# UberPedal



## chi1cabby (May 28, 2014)

*UberPedal: Uber now offers cars with bike racks for an extra $5*
*BY TAYLOR SOPER*

http://www.geekwire.com/2014/uberpedal-launches-seattle/


----------



## Sly (Aug 30, 2014)

Your link leads back here.


----------



## Farman vegas (Aug 8, 2014)

chi1cabby said:


> *UberPedal: Uber now offers cars with bike racks for an extra $5*
> *BY TAYLOR SOPER*
> 
> http://www.geekwire.com/2014/uberpedal-launches-seattle/#disqus_thread


Ok what left uber jet, uber pedal, uber lunch, uber package delivery, uber helicopter, uber taxi, uber ice cream, ferry service, and do not forget uber pool, time to do the IPO.


----------



## chi1cabby (May 28, 2014)

Sly said:


> Your link leads back here.


Fixed


----------



## billybengal (Sep 26, 2014)

UberHooker is next in Amsterdam and Germany.
UberKillerForHire is next in Russia and all former soviet republics.

BTW, do I have to blow a rider if he asks me too just to make Uber happy?

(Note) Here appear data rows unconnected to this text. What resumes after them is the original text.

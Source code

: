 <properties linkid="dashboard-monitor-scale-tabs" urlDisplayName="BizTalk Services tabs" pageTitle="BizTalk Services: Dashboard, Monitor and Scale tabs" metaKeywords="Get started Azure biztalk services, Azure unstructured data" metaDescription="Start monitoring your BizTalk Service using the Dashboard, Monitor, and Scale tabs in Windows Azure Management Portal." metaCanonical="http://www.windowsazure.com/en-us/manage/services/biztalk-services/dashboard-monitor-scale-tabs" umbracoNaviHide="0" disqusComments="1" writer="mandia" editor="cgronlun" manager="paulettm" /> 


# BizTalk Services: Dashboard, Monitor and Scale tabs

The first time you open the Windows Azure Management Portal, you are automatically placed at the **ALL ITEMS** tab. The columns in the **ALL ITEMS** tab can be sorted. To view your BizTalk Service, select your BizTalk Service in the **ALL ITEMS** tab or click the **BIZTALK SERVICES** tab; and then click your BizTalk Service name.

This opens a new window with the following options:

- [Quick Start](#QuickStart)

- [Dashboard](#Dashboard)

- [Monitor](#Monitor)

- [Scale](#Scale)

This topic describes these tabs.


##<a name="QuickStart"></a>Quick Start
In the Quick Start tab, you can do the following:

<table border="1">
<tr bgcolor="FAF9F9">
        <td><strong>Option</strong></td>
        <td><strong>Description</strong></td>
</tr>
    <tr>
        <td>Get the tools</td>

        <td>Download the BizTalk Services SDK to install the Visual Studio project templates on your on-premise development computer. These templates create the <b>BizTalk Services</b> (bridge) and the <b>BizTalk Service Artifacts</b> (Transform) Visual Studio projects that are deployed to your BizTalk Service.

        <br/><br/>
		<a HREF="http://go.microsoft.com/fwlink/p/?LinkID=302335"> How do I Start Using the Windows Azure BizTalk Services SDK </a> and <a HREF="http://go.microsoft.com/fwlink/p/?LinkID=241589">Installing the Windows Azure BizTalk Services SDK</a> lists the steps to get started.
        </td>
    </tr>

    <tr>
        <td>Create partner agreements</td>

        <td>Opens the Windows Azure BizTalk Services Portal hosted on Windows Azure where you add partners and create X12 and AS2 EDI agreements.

I hope not cause I'm not into males at all.


----------



## Sly (Aug 30, 2014)

billybengal said:


> UberHooker is next in Amsterdam and Germany.
> UberKillerForHire is next in Russia and all former soviet republics.
> 
> BTW, do I have to blow a rider if he asks me too just to make Uber happy? I hope not cause I'm not into males at all.


How badly do you want that 5th star?


----------



## StephenJBlue (Sep 23, 2014)

billybengal said:


> UberHooker is next in Amsterdam and Germany.
> UberKillerForHire is next in Russia and all former soviet republics.
> 
> BTW, do I have to blow a rider if he asks me too just to make Uber happy? I hope not cause I'm not into males at all.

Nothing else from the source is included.